A double movement of involvement and distance governs the relationship set up with Médard. Although Price never met him in person and first heard of him only in passing in 1978, the Martinique encountered by the young doctoral student was the same country as that of his hero. On this matter, it is interesting to note that he left Martinique after completing his thesis on the superstitions associated with fishing in Petite-Anse to work on the maroons in Saramanka (Price, 1998: 250 n. 36). Curiously, his rediscovery of Martinique as an object of anthropological study therefore happened to come about at the same time as the créolistes were publishing their first works – although this coincidence is barely touched on by him. It was an encounter with a part of Martinique previously unknown to him which inspired him to turn his attention once again towards the island which had in the meantime become his new home. The result is a strange piece of fieldwork that lasted more than ten years and was punctuated by a series of comings and goings between various locations. The facts on Médard's life appear in an unordered way, woven across the years into the narratives which make up the book. It can thus be said that the conditions of research were partly responsible for the hybridity of The Convict and the Colonel.
However, despite the many links established by Price between his own life and that of his adopted island, the anthropologist also generates a certain distance in his writing.
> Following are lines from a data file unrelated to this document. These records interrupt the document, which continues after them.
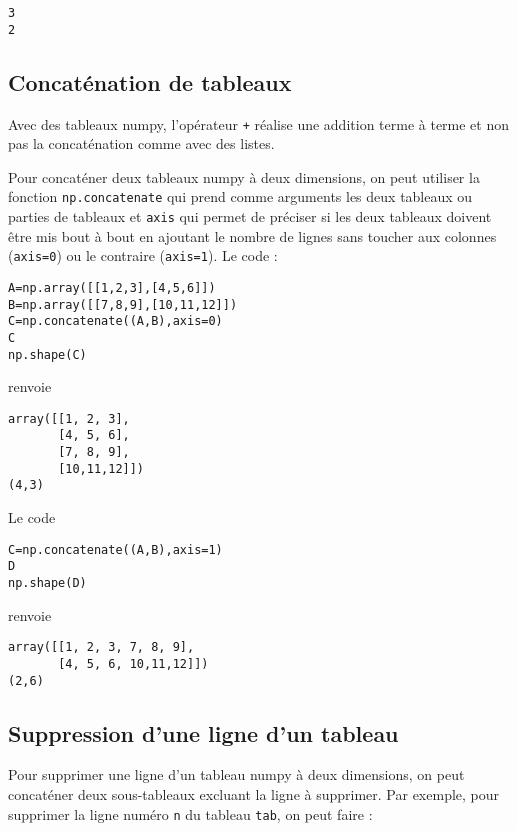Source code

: \begin{verbatim}
3
2
\end{verbatim}

\subsection{Concaténation de tableaux}

Avec des tableaux numpy, l'opérateur \verb|+| réalise une addition terme à terme et non pas la concaténation comme avec des listes.

Pour concaténer deux tableaux numpy à deux dimensions, on peut utiliser la fonction \verb|np.concatenate| qui prend comme arguments les deux tableaux ou parties de tableaux et \verb|axis| qui permet de préciser si les deux tableaux doivent être mis bout à bout en ajoutant le nombre de lignes sans toucher aux colonnes (\verb|axis=0|) ou le contraire (\verb|axis=1|). Le code :

\begin{verbatim}
A=np.array([[1,2,3],[4,5,6]])
B=np.array([[7,8,9],[10,11,12]])
C=np.concatenate((A,B),axis=0)
C
np.shape(C)
\end{verbatim}

renvoie 

\begin{verbatim}
array([[1, 2, 3],
       [4, 5, 6],
       [7, 8, 9],
       [10,11,12]])
(4,3)
\end{verbatim} 

Le code

\begin{verbatim}
C=np.concatenate((A,B),axis=1)
D
np.shape(D)
\end{verbatim}

renvoie 

\begin{verbatim}
array([[1, 2, 3, 7, 8, 9],
       [4, 5, 6, 10,11,12]])
(2,6)
\end{verbatim}

\subsection{Suppression d'une ligne d'un tableau}

Pour supprimer une ligne d'un tableau numpy à deux dimensions, on peut concaténer deux sous-tableaux excluant la ligne à supprimer. Par exemple, pour supprimer la ligne numéro \verb|n| du tableau \verb|tab|, on peut faire :

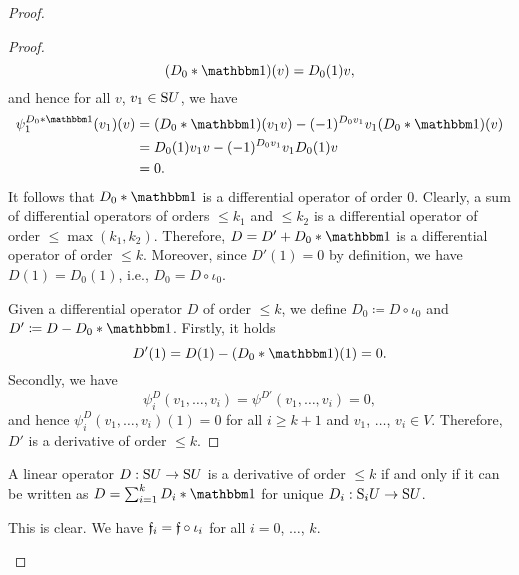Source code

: \documentclass[\MainFolder/Text.tex]{subfiles}
\begin{document}
\begin{proof}
\begin{ProofList}
\begin{proof}
$$ (D_0\Star\Id)(v) = D_0(1)v,$$
and hence for all $v$, $v_1\in \mathrm{S} U$, we have
\begin{align*}
\psi^{D_0\Star \Id}_1(v_1)(v) &= (D_0\Star \Id)(v_1 v) - (-1)^{D_0 v_1} v_1 (D_0\Star \Id)(v) \\
& = D_0(1)v_1 v - (-1)^{D_0 v_1} v_1 D_0(1) v \\
& = 0.
\end{align*}
It follows that $D_0 \Star \Id$ is a differential operator of order $0$. Clearly, a sum of differential operators of orders $\le k_1$ and $\le k_2$ is a differential operator of order $\le \max(k_1,k_2)$. Therefore, $D = D' + D_0\Star\Id$ is a differential operator of order $\le k$. Moreover, since $D'(1) = 0$ by definition, we have $D(1) = D_0(1)$, i.e., $D_0 = D \circ \iota_0$.

Given a differential operator $D$ of order $\le k$, we define $D_0\coloneqq D\circ\iota_0$ and $D'\coloneqq D - D_0\Star\Id$. Firstly, it holds 
$$ D'(1) = D(1) - (D_0\Star \Id)(1) = 0. $$
Secondly, we have 
$$ \psi_i^D(v_1,\dotsc,v_i) = \psi^{D'}(v_1,\dotsc,v_i) = 0, $$
and hence $\psi_i^D(v_1,\dotsc,v_i)(1) = 0$ for all $i\ge k+1$ and $v_1$, $\dotsc$, $v_i\in V$. Therefore, $D'$ is a derivative of order $\le k$.
\renewcommand{\qed}{\hfill\textit{(Subclaim) }$\square$}
\end{proof}
\begin{ProofProposition}\label{ProofProp:Filtr}
A linear operator $D: \mathrm{S} U \rightarrow \mathrm{S} U$ is a derivative of order $\le k$ if and only if it can be written as $D = \sum_{i=1}^k D_i \Star \Id$ for unique $D_i : \mathrm{S}_i U \rightarrow \mathrm{S} U$. 
\end{ProofProposition}
\item This is clear. We have $\mathfrak{f}_i = \mathfrak{f} \circ \iota_i$ for all $i=0$, $\dotsc$, $k$. \qedhere
\end{ProofList}
\end{proof}


\end{document}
This distance is even the necessary condition for the anthropological narrative and its expression. An external viewpoint can be said to be required if Price is to produce a hybrid anthropological form of writing that combines research and self-reflexion. The staging of a distance which is then superseded is thus the result of a conscious strategy on Price's part to achieve the exploration of relationships with the world.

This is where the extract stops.